La Petite fille est du voyage. Je sangle ses deux ans dans son fauteuil à l'arrière de la voiture:《On va acheter des beaux rideaux pour la maison et tu choisiras ceux de ta chambre !》 Elle a l'air assez content et, au son des Fabulettes d'Anne Sylvestre, nous arrivons devant chez Louise.
Comme beaucoup plus de gens qu'on voudrait bien le penser, Louise n'aime pas les enfants, je crois même qu'elle les déteste. Trop bruyants, trop envahissants, trop vivants, ils troublent son univers bien rangé de femme qui n'a jamais été mère.
En montant à bord de notre cochonnière, elle n'a même pas un regard pour ma fille, malgré un 《Bouzour !》tiédasse, c'est vrai.
《Éteins cette musique de débiles, on ne s'entend pas !》
Je coupe le sifflet de la pauvre Anne Sylvestre et l'on ne sait plus ce qui se passe au temps du clair de la terre, ni ce qui fait rêver le petit garçon qui chante avec elle.
Je jette un regard d'excuse dans le rétroviseur et reçois deux grosses billes noires et glaciales en plein coeur. Depuis sa naissance, même avant d'ailleurs, la Petite fille occupe l'espace avec une détermination farouche. Gare à celui qui ne respecte pas son terrotoire !
Louise pépie allégrement, inconsciente de l'orage qui sourd à l'arrière. J'essaye de détendre l'atmosphère, de faire fondre les stalactites qui s'enfoncent dans ma tête, en vain.
En extirpant la Petite fille de son harnais devant la boutique, c'est un pain de glace que je tiens dans mes bras. À mon 《Ça va amour?》tremblotant, elle tourne la tête d'un air 《We're not amused》 qui me fait craindre le pire.
Le magasin est bondé et surchauffé. Je me cramponne jusqu'à la caisse à un ravissant tissu bleu pour la chambre d'amis, qu'une vieille dame très chic tente de m'arracher. Je regrette soudain de ne pas avoir emmené mon chien. Il aurait mordu la vieille et eu sûrement plus de conversation et d'intérêt pour ces étoffes multicolors que mon iceberg de mouflette.

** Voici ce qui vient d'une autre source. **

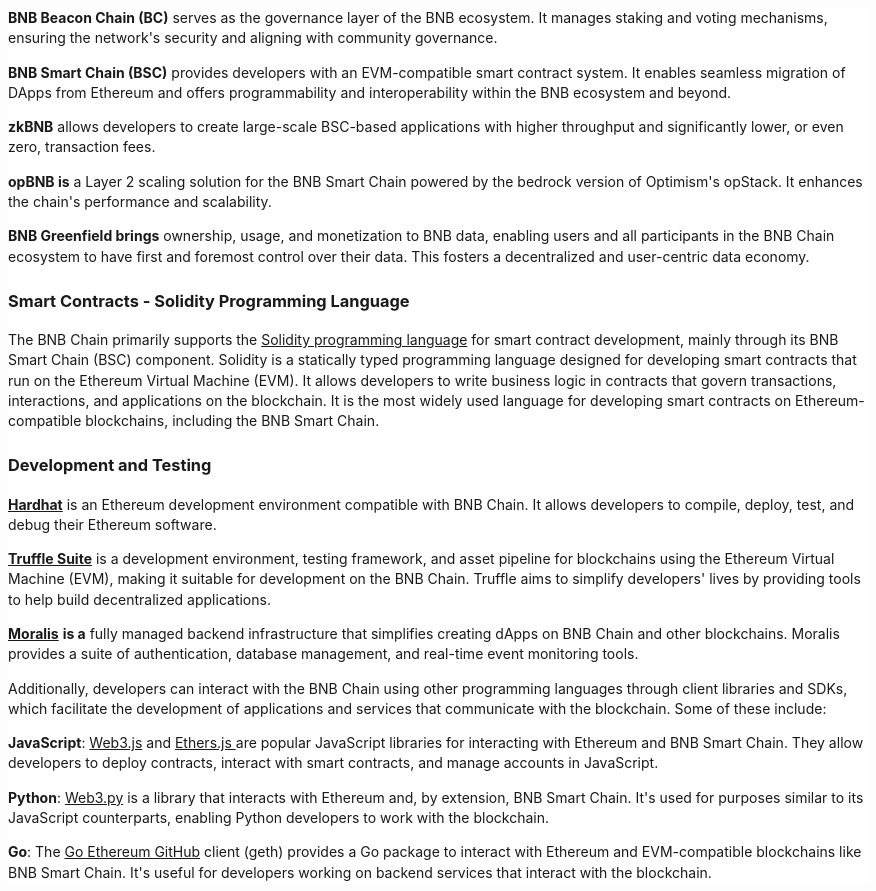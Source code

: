 **BNB Beacon Chain (BC)** serves as the governance layer of the BNB ecosystem. It manages staking and voting mechanisms, ensuring the network's security and aligning with community governance.

**BNB Smart Chain (BSC)** provides developers with an EVM-compatible smart contract system. It enables seamless migration of DApps from Ethereum and offers programmability and interoperability within the BNB ecosystem and beyond.

**zkBNB** allows developers to create large-scale BSC-based applications with higher throughput and significantly lower, or even zero, transaction fees.

**opBNB is** a Layer 2 scaling solution for the BNB Smart Chain powered by the bedrock version of Optimism's opStack. It enhances the chain's performance and scalability.

**BNB Greenfield brings** ownership, usage, and monetization to BNB data, enabling users and all participants in the BNB Chain ecosystem to have first and foremost control over their data. This fosters a decentralized and user-centric data economy.

### **Smart Contracts - Solidity Programming Language**

The BNB Chain primarily supports the [Solidity programming language](https://github.com/ethereum/solidity) for smart contract development, mainly through its BNB Smart Chain (BSC) component. Solidity is a statically typed programming language designed for developing smart contracts that run on the Ethereum Virtual Machine (EVM). It allows developers to write business logic in contracts that govern transactions, interactions, and applications on the blockchain. It is the most widely used language for developing smart contracts on Ethereum-compatible blockchains, including the BNB Smart Chain.

### **Development and Testing**

[**Hardhat**](https://hardhat.org) is an Ethereum development environment compatible with BNB Chain. It allows developers to compile, deploy, test, and debug their Ethereum software.

[**Truffle Suite**](https://www.trufflesuite.com/) is a development environment, testing framework, and asset pipeline for blockchains using the Ethereum Virtual Machine (EVM), making it suitable for development on the BNB Chain. Truffle aims to simplify developers' lives by providing tools to help build decentralized applications.

[**Moralis**](https://moralis.io/) **is a** fully managed backend infrastructure that simplifies creating dApps on BNB Chain and other blockchains. Moralis provides a suite of authentication, database management, and real-time event monitoring tools.

Additionally, developers can interact with the BNB Chain using other programming languages through client libraries and SDKs, which facilitate the development of applications and services that communicate with the blockchain. Some of these include:

**JavaScript**: [Web3.js](https://web3js.readthedocs.io/) and [Ethers.js ](https://docs.ethers.org/v5/)are popular JavaScript libraries for interacting with Ethereum and BNB Smart Chain. They allow developers to deploy contracts, interact with smart contracts, and manage accounts in JavaScript.

**Python**: [Web3.py](http://web3.py/) is a library that interacts with Ethereum and, by extension, BNB Smart Chain. It's used for purposes similar to its JavaScript counterparts, enabling Python developers to work with the blockchain.

**Go**: The [Go Ethereum GitHub](https://github.com/ethereum/go-ethereum) client (geth) provides a Go package to interact with Ethereum and EVM-compatible blockchains like BNB Smart Chain. It's useful for developers working on backend services that interact with the blockchain.
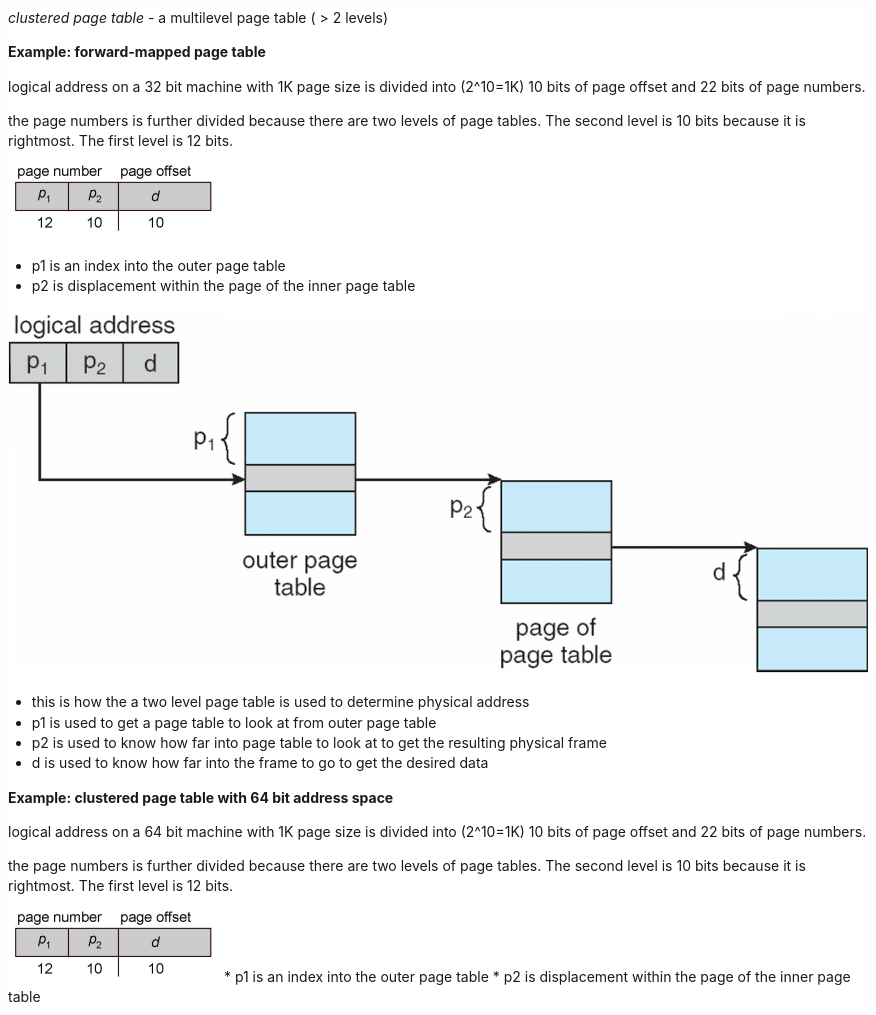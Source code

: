 *clustered page table* - a multilevel page table ( > 2 levels)

**Example: forward-mapped page table**

logical address on a 32 bit machine with 1K page size is divided into (2^10=1K) 10 bits of page offset and 22 bits of page numbers.

the page numbers is further divided because there are two levels of page tables. The second level is 10 bits because it is rightmost. The first level is 12 bits.

![](main_memory-images/bffc62a4a2826bb62dcd4e624b51b6b0.png)
  * p1 is an index into the outer page table
  * p2 is displacement within the page of the inner page table

![](main_memory-images/ee2283c6e05f5565924f7cee0636070d.png)
  * this is how the a two level page table is used to determine physical address
  * p1 is used to get a page table to look at from outer page table
  * p2 is used to know how far into page table to look at to get the resulting physical frame
  * d is used to know how far into the frame to go to get the desired data

  **Example: clustered page table with 64 bit address space**

  logical address on a 64 bit machine with 1K page size is divided into (2^10=1K) 10 bits of page offset and 22 bits of page numbers.

  the page numbers is further divided because there are two levels of page tables. The second level is 10 bits because it is rightmost. The first level is 12 bits.

  ![](main_memory-images/bffc62a4a2826bb62dcd4e624b51b6b0.png)
    * p1 is an index into the outer page table
    * p2 is displacement within the page of the inner page table

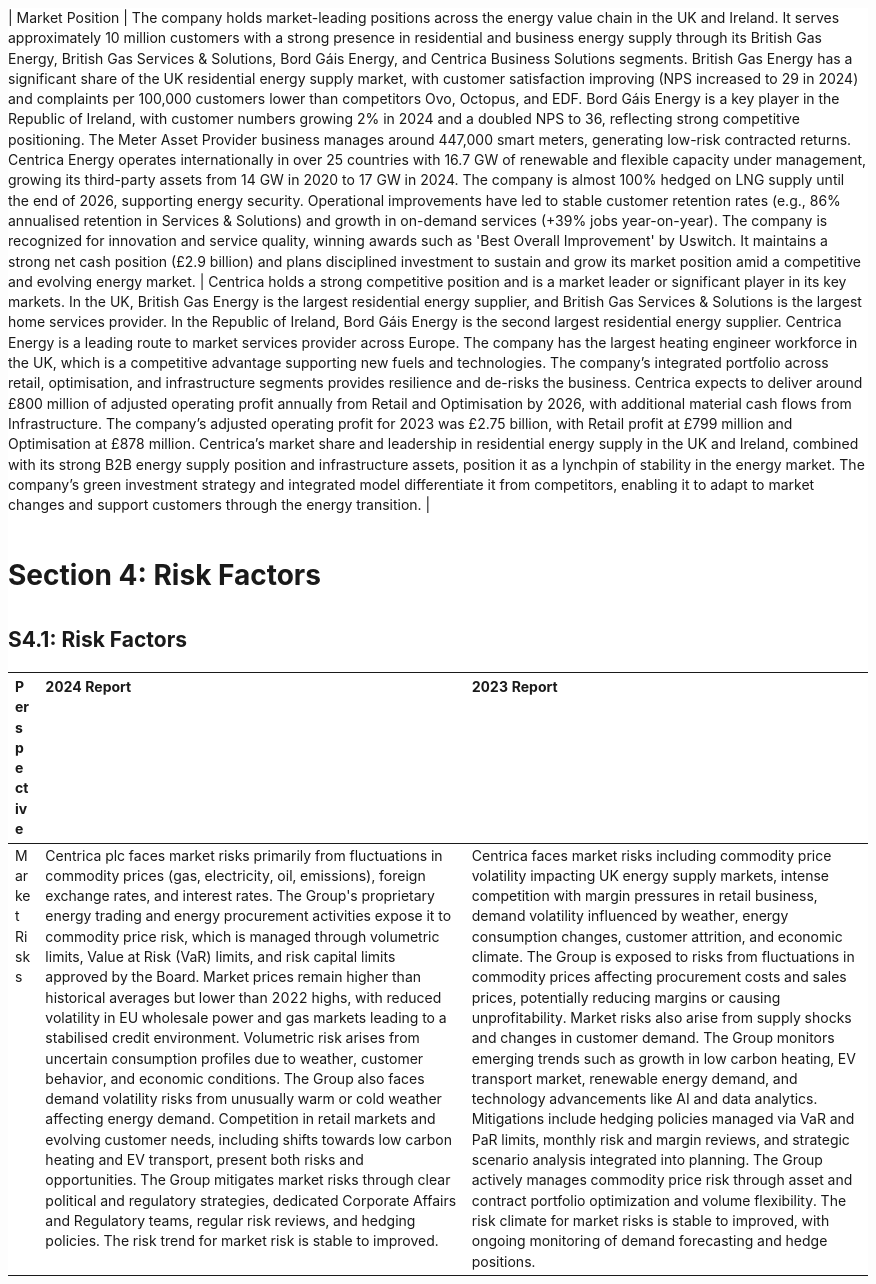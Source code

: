 | Market Position | The company holds market-leading positions across the energy value chain in the UK and Ireland. It serves approximately 10 million customers with a strong presence in residential and business energy supply through its British Gas Energy, British Gas Services & Solutions, Bord Gáis Energy, and Centrica Business Solutions segments. British Gas Energy has a significant share of the UK residential energy supply market, with customer satisfaction improving (NPS increased to 29 in 2024) and complaints per 100,000 customers lower than competitors Ovo, Octopus, and EDF. Bord Gáis Energy is a key player in the Republic of Ireland, with customer numbers growing 2% in 2024 and a doubled NPS to 36, reflecting strong competitive positioning. The Meter Asset Provider business manages around 447,000 smart meters, generating low-risk contracted returns. Centrica Energy operates internationally in over 25 countries with 16.7 GW of renewable and flexible capacity under management, growing its third-party assets from 14 GW in 2020 to 17 GW in 2024. The company is almost 100% hedged on LNG supply until the end of 2026, supporting energy security. Operational improvements have led to stable customer retention rates (e.g., 86% annualised retention in Services & Solutions) and growth in on-demand services (+39% jobs year-on-year). The company is recognized for innovation and service quality, winning awards such as 'Best Overall Improvement' by Uswitch. It maintains a strong net cash position (£2.9 billion) and plans disciplined investment to sustain and grow its market position amid a competitive and evolving energy market. | Centrica holds a strong competitive position and is a market leader or significant player in its key markets. In the UK, British Gas Energy is the largest residential energy supplier, and British Gas Services & Solutions is the largest home services provider. In the Republic of Ireland, Bord Gáis Energy is the second largest residential energy supplier. Centrica Energy is a leading route to market services provider across Europe. The company has the largest heating engineer workforce in the UK, which is a competitive advantage supporting new fuels and technologies. The company’s integrated portfolio across retail, optimisation, and infrastructure segments provides resilience and de-risks the business. Centrica expects to deliver around £800 million of adjusted operating profit annually from Retail and Optimisation by 2026, with additional material cash flows from Infrastructure. The company’s adjusted operating profit for 2023 was £2.75 billion, with Retail profit at £799 million and Optimisation at £878 million. Centrica’s market share and leadership in residential energy supply in the UK and Ireland, combined with its strong B2B energy supply position and infrastructure assets, position it as a lynchpin of stability in the energy market. The company’s green investment strategy and integrated model differentiate it from competitors, enabling it to adapt to market changes and support customers through the energy transition. |


# Section 4: Risk Factors

## S4.1: Risk Factors

| Perspective | 2024 Report | 2023 Report |
| :---- | :---- | :---- |
| Market Risks | Centrica plc faces market risks primarily from fluctuations in commodity prices (gas, electricity, oil, emissions), foreign exchange rates, and interest rates. The Group's proprietary energy trading and energy procurement activities expose it to commodity price risk, which is managed through volumetric limits, Value at Risk (VaR) limits, and risk capital limits approved by the Board. Market prices remain higher than historical averages but lower than 2022 highs, with reduced volatility in EU wholesale power and gas markets leading to a stabilised credit environment. Volumetric risk arises from uncertain consumption profiles due to weather, customer behavior, and economic conditions. The Group also faces demand volatility risks from unusually warm or cold weather affecting energy demand. Competition in retail markets and evolving customer needs, including shifts towards low carbon heating and EV transport, present both risks and opportunities. The Group mitigates market risks through clear political and regulatory strategies, dedicated Corporate Affairs and Regulatory teams, regular risk reviews, and hedging policies. The risk trend for market risk is stable to improved. | Centrica faces market risks including commodity price volatility impacting UK energy supply markets, intense competition with margin pressures in retail business, demand volatility influenced by weather, energy consumption changes, customer attrition, and economic climate. The Group is exposed to risks from fluctuations in commodity prices affecting procurement costs and sales prices, potentially reducing margins or causing unprofitability. Market risks also arise from supply shocks and changes in customer demand. The Group monitors emerging trends such as growth in low carbon heating, EV transport market, renewable energy demand, and technology advancements like AI and data analytics. Mitigations include hedging policies managed via VaR and PaR limits, monthly risk and margin reviews, and strategic scenario analysis integrated into planning. The Group actively manages commodity price risk through asset and contract portfolio optimization and volume flexibility. The risk climate for market risks is stable to improved, with ongoing monitoring of demand forecasting and hedge positions. |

Je dépose Louise chez elle. Ouf, nous avons évité l'incident diplomatique ! Je tente un 《Tu dis au revoir Louise, Chérie?》 Silence.《Dis au revoir, Chérie !》
Louise hausse les épaules. 《Cette enfant est sourde et muette, ou très mal élevée !》
La toute petite voix qui s'était tue si longtemps articule alors très distinctement :《Elle est moche Louise !》
Atterrée, je bafouille que la Petite fille ne sait pas ce que ça veut dire, que tout ça c'est du n'importe quoi, vraiment. Mais devant le visage grimaçant de Louise et ses yeux de gros poisson mort, je pense que celui qui a dit que la vérité sortait de la bouche des enfants et des ivrognes n'avait pas forcément tort.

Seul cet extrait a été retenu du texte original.